Egyptian Journal of Anaesthesia | 2014
Nashwa Nabil Mohamed; Reham Hasanein; Doaa Rashwan; Mohamed Mansour
Abstract Background Diabetic patients with ischemic heart disease can greatly benefit from decreasing the stress response to intubation with its metabolic sequelae. The use of fiberoptic bronchoscopy will eliminate the response to direct laryngoscopy while lubrication of ETT with lidocaine gel 2% will decrease the response to endotracheal intubation. This study was conducted to compare the stress response hormones (glucose, cortisol and c-peptide) and the hemodynamic responses to intubation between direct laryngoscopy and fiberoptic bronchoscopy in diabetic ischemic patients. Patients and methods Forty-four adult diabetic patients with ischemic heart disease, ASA II, with a blood glucose level between 120 and 180 mg/dL, requiring orotracheal intubation under general anesthesia were divided into 2 equal groups. The laryngoscopic group (n = 22) and the fiberoptic group (n = 22). Ovassapian airway was used to facilitate fiberoptic intubation with avoidance of jaw thrust maneuver. Blood glucose, cortisol and c-peptide were recorded before induction and 10 min after intubation and compared between both groups. The hemodynamic parameters were recorded and compared between both groups. Automated ST segment monitoring was used to detect ischemia. Results There was statistically significant increase in HR, SBP and DBP in laryngoscopic group than in fiberoptic group. However, the incidence of ECG ST-segment changes was comparable with no statistically significant difference between groups. There were no statistically significant differences regarding glucose, cortisol and c-peptide levels between the study groups pre and post-induction.

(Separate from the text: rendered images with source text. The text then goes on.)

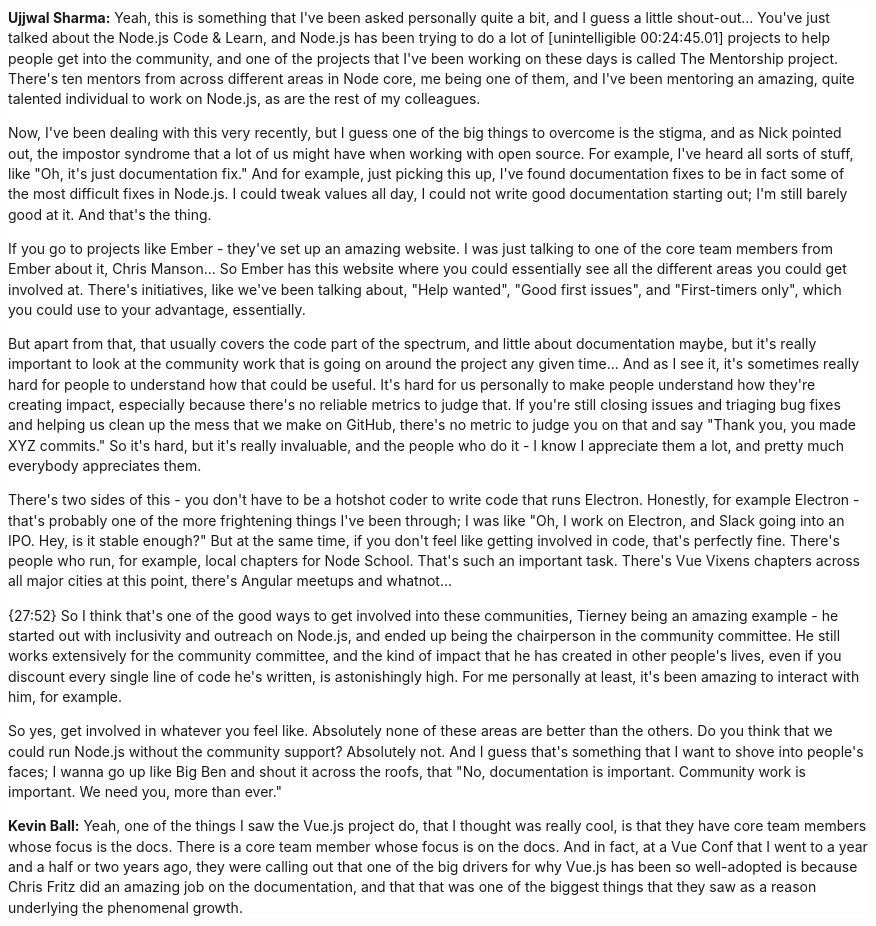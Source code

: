 **Ujjwal Sharma:** Yeah, this is something that I've been asked personally quite a bit, and I guess a little shout-out... You've just talked about the Node.js Code & Learn, and Node.js has been trying to do a lot of \[unintelligible 00:24:45.01\] projects to help people get into the community, and one of the projects that I've been working on these days is called The Mentorship project. There's ten mentors from across different areas in Node core, me being one of them, and I've been mentoring an amazing, quite talented individual to work on Node.js, as are the rest of my colleagues.

Now, I've been dealing with this very recently, but I guess one of the big things to overcome is the stigma, and as Nick pointed out, the impostor syndrome that a lot of us might have when working with open source. For example, I've heard all sorts of stuff, like "Oh, it's just documentation fix." And for example, just picking this up, I've found documentation fixes to be in fact some of the most difficult fixes in Node.js. I could tweak values all day, I could not write good documentation starting out; I'm still barely good at it. And that's the thing.

If you go to projects like Ember - they've set up an amazing website. I was just talking to one of the core team members from Ember about it, Chris Manson... So Ember has this website where you could essentially see all the different areas you could get involved at. There's initiatives, like we've been talking about, "Help wanted", "Good first issues", and "First-timers only", which you could use to your advantage, essentially.

But apart from that, that usually covers the code part of the spectrum, and little about documentation maybe, but it's really important to look at the community work that is going on around the project any given time... And as I see it, it's sometimes really hard for people to understand how that could be useful. It's hard for us personally to make people understand how they're creating impact, especially because there's no reliable metrics to judge that. If you're still closing issues and triaging bug fixes and helping us clean up the mess that we make on GitHub, there's no metric to judge you on that and say "Thank you, you made XYZ commits." So it's hard, but it's really invaluable, and the people who do it - I know I appreciate them a lot, and pretty much everybody appreciates them.

There's two sides of this - you don't have to be a hotshot coder to write code that runs Electron. Honestly, for example Electron - that's probably one of the more frightening things I've been through; I was like "Oh, I work on Electron, and Slack going into an IPO. Hey, is it stable enough?" But at the same time, if you don't feel like getting involved in code, that's perfectly fine. There's people who run, for example, local chapters for Node School. That's such an important task. There's Vue Vixens chapters across all major cities at this point, there's Angular meetups and whatnot...

\{27:52\} So I think that's one of the good ways to get involved into these communities, Tierney being an amazing example - he started out with inclusivity and outreach on Node.js, and ended up being the chairperson in the community committee. He still works extensively for the community committee, and the kind of impact that he has created in other people's lives, even if you discount every single line of code he's written, is astonishingly high. For me personally at least, it's been amazing to interact with him, for example.

So yes, get involved in whatever you feel like. Absolutely none of these areas are better than the others. Do you think that we could run Node.js without the community support? Absolutely not. And I guess that's something that I want to shove into people's faces; I wanna go up like Big Ben and shout it across the roofs, that "No, documentation is important. Community work is important. We need you, more than ever."

**Kevin Ball:** Yeah, one of the things I saw the Vue.js project do, that I thought was really cool, is that they have core team members whose focus is the docs. There is a core team member whose focus is on the docs. And in fact, at a Vue Conf that I went to a year and a half or two years ago, they were calling out that one of the big drivers for why Vue.js has been so well-adopted is because Chris Fritz did an amazing job on the documentation, and that that was one of the biggest things that they saw as a reason underlying the phenomenal growth.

The intubation time in the fiberoptic group showed a statistically significant increase in comparison with the laryngoscope group (39 ± 12.04 vs. 29.3 ± 8.54 s; P < 0.05). Conclusion The optimum use of fiberoptic bronchoscope with avoidance of jaw thrust maneuver attenuates the hemodynamic response to intubation which is beneficial in diabetic patients with ischemic heart disease. Stress response hormones showed no statistically significant difference between groups.